Tennessee Wildlife Resources Agency says at just over halfway through the 2018 black bear hunting season, Tennessee hunters are on track for a record bear harvest year.
Tennessee hunters have already harvested 551 black bears since the season opened on Sept. 22.
The record of 589 black bears was set in 2011, according to the agency.
TWRA Black Bear Program Leader Dan Gibbs says the high rate of spotty acorns drop this year could be the reason for the high bear harvest so far, since black bears have to move in search of food making them more susceptible to being located by hunters.
Gibbs also said the high harvest so far this year reflects an increasing black bear population.
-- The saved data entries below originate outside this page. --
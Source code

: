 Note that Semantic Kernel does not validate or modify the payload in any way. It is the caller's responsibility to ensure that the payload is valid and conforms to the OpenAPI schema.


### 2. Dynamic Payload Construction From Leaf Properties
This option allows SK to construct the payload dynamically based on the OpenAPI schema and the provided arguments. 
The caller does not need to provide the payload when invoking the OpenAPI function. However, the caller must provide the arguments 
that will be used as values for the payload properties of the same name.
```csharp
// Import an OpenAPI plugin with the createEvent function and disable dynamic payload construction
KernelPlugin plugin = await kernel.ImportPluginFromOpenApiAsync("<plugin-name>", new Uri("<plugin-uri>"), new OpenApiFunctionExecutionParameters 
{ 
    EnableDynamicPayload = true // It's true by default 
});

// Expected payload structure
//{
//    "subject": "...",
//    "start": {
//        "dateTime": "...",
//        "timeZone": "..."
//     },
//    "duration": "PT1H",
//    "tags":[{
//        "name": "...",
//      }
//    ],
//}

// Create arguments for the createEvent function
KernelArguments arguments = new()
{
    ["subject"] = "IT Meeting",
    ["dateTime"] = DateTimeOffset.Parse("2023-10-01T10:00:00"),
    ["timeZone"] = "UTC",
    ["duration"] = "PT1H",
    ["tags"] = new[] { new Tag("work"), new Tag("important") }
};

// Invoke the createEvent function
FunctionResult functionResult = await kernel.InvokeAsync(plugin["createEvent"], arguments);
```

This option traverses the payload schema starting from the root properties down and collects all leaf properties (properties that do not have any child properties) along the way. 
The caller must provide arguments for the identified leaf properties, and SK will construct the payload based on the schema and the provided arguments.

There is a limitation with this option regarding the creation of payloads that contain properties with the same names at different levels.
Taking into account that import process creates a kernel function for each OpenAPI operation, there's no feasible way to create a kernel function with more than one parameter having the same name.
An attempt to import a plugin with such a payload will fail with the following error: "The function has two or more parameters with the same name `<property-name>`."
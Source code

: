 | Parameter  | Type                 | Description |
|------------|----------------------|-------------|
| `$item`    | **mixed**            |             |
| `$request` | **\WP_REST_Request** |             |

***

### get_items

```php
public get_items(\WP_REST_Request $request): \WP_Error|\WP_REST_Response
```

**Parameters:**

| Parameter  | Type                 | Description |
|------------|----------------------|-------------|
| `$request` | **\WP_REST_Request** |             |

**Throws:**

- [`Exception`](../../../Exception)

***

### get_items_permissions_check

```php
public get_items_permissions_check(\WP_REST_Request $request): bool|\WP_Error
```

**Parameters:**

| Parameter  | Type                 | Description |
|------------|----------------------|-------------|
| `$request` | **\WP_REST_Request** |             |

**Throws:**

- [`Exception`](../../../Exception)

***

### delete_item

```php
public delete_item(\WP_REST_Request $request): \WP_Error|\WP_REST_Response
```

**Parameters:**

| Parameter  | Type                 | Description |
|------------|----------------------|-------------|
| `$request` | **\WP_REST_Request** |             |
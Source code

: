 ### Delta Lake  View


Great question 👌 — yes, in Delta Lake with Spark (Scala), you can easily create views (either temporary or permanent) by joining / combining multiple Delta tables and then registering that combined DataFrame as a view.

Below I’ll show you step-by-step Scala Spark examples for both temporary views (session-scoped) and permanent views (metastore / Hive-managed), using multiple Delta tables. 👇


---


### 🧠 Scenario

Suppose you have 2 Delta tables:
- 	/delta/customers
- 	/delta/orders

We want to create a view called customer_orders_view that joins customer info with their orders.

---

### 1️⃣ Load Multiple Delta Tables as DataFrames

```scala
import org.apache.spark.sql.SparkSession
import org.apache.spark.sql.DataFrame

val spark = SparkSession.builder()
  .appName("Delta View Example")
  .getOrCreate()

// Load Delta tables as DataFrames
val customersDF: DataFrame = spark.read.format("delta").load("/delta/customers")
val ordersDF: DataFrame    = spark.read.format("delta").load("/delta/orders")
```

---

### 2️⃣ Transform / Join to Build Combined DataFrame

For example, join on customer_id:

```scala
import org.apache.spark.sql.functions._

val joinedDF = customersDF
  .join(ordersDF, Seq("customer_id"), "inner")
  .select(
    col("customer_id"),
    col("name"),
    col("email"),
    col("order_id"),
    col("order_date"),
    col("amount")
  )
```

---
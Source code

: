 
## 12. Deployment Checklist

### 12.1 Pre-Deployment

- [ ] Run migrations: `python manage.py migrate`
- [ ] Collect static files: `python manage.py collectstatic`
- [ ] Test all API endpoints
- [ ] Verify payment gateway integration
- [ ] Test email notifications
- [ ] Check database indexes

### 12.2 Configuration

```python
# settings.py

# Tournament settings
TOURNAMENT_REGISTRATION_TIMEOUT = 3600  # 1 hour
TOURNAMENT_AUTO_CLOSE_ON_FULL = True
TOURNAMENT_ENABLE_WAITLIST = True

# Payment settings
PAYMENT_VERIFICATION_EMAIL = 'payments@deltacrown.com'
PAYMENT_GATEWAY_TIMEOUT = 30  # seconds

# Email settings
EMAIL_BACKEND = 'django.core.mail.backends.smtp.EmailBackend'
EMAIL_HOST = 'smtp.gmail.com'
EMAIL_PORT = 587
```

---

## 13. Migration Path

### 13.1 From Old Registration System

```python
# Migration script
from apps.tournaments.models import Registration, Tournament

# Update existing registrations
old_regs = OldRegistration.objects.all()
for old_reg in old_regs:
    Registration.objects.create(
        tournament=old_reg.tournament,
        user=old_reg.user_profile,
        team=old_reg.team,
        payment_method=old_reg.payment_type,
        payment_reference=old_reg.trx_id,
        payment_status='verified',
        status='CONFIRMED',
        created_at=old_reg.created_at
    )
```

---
What biologists say accounted for the record high bear harvest of 2011 was a mast failure in the Great Smoky Mountains National Park, which forced bears to leave protected areas in search of food and onto the national forests or private lands where they could be hunted.
A mast is a botany term that means the fruit of forest trees, such as nuts or acorns.
TWRA says that in Sevier County, which borders a large boundary of the GSMNP, black bear harvests accounted for 20 percent of the total bear harvest in 2011.
Parks and Resources officials don’t have an exact number for the black bear population in the area, but it’s estimated to be about 7,000 bears.
Currently, TWRA is conducting a black bear population study with the states of Georgia, Kentucky, North Carolina and South Carolina to get a better estimate of the black bear population.